Of Beech Park, Ennis, County Clare

[1] Arms: Quarterly: Gu. and or, in the 1st and 4th quarters a salmon naiant ar.; in the 2nd and 3rd quarters, a tree vert. Crest: A wild cat ramp. guard. ppr. gorged with an antique Irish crown or, and charged on the shoulder with a trefoil vert. Motto: Felis demulcta mitis.

ACCORDING to Dwyer, the O'Cahans, of whom the "Keane" family of Beech Park is a branch, had in the county Clare two castles in the reign of Queen Elizabeth; one on Inis Catha (or Scattery Island), at Kilrush, occupied by a Charles O'Cahan (living in 1584), who was called a "corboe," and who filled some official position, temp. King Henry VIII.; and another at Ballykett, occupied by a James Cahane. That Charles (who, in Parrot's Registry of Irish Castles of that date, is described under the name of "Colloo," and who was slain by a follower of O'Donnell, Chief of Tirconnell, in his raid to the county Clare, A.D. 1599,) was the son of James O'Cahan, who also resided on Scattery Island in 1543; and from whom this family is descended.

A golden bell which belonged to the Abbey on Scattery Island, and which until lately was in the possession of Captain Fitzgerald, R.N., C.B., Kilkee, was transferred by that gentleman to, and was in 1881 in the possession of, the late Mr. Marcus Keane, of Beeck Park, by whom it was up to his death carefully preserved.

Commencing with James, brother of Hugh O'Cahan who is No. 119 on the "Keane" (No.2) pedigree, the following is the genealogy, as far as we can trace it:

119. James O'Cahan, of Scattery Island, Kilrush, county Clare: son of Daniel; living in 1543.

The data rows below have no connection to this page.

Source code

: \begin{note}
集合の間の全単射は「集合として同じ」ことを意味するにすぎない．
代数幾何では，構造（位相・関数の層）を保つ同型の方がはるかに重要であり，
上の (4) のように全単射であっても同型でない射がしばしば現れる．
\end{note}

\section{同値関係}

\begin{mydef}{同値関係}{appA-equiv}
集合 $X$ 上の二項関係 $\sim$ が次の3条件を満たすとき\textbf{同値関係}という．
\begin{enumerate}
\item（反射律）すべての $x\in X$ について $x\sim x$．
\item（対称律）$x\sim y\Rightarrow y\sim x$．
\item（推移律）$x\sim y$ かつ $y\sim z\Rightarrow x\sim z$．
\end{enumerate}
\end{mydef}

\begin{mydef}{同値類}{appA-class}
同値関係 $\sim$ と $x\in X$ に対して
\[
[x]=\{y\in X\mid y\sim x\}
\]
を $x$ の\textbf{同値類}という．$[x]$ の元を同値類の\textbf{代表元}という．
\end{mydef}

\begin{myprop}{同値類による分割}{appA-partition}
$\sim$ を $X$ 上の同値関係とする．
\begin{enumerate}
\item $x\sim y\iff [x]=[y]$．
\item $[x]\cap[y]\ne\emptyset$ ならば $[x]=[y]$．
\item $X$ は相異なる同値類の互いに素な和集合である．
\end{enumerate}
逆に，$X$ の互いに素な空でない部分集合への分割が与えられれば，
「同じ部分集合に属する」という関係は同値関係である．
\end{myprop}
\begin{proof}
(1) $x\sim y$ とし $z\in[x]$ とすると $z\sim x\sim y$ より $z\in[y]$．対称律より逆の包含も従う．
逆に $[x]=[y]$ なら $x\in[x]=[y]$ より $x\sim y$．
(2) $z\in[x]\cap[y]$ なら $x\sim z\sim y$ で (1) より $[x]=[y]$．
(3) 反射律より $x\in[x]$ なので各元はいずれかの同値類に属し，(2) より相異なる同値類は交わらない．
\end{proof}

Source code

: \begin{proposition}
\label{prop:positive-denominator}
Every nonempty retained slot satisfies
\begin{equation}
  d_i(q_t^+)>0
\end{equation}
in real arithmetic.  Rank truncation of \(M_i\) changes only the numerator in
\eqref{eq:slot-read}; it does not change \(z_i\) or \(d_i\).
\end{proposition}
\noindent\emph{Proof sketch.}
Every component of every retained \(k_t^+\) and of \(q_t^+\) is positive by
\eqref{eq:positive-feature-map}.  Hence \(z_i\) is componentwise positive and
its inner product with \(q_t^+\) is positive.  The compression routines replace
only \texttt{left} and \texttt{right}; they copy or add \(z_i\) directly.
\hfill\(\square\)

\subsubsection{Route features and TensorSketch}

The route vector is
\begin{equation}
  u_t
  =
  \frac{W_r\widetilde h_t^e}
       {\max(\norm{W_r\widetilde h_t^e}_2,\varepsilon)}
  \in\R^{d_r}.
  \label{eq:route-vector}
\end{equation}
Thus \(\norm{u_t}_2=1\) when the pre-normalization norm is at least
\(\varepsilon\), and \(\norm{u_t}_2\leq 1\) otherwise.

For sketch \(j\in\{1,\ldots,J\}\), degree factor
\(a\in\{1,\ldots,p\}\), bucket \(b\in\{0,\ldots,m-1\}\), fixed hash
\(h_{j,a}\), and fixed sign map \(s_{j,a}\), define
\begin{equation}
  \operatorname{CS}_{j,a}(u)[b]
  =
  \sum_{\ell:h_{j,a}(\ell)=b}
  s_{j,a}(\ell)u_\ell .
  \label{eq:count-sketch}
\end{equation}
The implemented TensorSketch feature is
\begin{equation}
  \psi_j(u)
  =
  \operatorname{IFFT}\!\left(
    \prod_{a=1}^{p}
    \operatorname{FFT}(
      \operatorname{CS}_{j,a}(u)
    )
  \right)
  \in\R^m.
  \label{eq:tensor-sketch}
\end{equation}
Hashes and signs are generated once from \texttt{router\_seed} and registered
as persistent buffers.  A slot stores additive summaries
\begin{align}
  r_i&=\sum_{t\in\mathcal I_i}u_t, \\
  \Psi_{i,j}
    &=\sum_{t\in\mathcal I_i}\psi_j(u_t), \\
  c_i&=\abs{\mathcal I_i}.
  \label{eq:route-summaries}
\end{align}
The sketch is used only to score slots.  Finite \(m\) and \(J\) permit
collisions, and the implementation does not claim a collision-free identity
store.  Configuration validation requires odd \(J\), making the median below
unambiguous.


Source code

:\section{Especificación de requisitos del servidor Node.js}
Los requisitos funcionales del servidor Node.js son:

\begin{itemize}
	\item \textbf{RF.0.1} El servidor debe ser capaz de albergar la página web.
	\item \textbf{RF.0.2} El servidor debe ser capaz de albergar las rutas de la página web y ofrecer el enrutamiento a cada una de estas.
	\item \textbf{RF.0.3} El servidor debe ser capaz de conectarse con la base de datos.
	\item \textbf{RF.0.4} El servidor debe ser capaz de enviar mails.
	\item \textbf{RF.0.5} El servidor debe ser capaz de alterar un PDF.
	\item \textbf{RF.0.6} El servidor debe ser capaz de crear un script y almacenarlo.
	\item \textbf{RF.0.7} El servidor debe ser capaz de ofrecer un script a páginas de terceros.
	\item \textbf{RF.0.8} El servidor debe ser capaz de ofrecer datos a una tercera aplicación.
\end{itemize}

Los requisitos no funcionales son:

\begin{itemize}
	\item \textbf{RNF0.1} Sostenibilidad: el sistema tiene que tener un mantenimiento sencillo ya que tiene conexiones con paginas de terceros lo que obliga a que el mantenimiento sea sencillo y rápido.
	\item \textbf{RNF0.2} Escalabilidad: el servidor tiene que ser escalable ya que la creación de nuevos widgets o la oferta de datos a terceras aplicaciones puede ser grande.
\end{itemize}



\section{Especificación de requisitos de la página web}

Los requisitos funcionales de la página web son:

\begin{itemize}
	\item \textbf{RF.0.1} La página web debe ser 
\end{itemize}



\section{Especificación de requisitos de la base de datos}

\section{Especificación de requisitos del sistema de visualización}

(We are unable to trace the descent down to Owen O'Cahan,[2] who, about the middle of the 17th century, settled at Ballyvoe, near Ennis, and married Judith, dau. of Sir Robert Shaw, of Galway, and had issue.—See Burke's Landed Gentry.)

Notes

[1] Keane: There were also in the county Clare members of an ancient Irish family named O'Cain ("cain:" Irish, chaste), pronounced "O'Koin," and variously anglicised Cain, Kain, Kean, Keane, and Coyne; but that family was quite distinct from the "O'Cahan" family, Princes of Limavady, in the county Derry. Some of the "O'Cahan" family also settled in the counties of Westmeath and Mayo; but in Clare they were, as distinguished from the "O'Cahan" family, known as O'Cain Tón le Gaoth.

Of the O'Cain family was Joseph Stirling Coyne, born at Birr in 1805. He was son of an officer, and received his education at Dungannon School. He was intended for the Bar, but ultimately devoted himself entirely to literature, chiefly dramatic. His first piece, The Phrenologist, was produced at the Theatre Royal, Dublin, in 1835. ... He contributed to several London papers, and, with Mark Lemon and Henry Mayhew, was one of the projectors and original contributors to Punch. Coyne was the author of The Scenery and Antiquity of Ireland, and some works of fiction. He died on the 18th July, 1868.

[2] Owen O'Cahan: Some are of opinion that the Keanes of Beech Park are connected only in the Female line with the O'Cahans of Scattery Island; and that this Owen who settled at Ballyvoe, about the middle of the 17th century, went there from the North of Ireland, at the time of the Plantation of Ulster.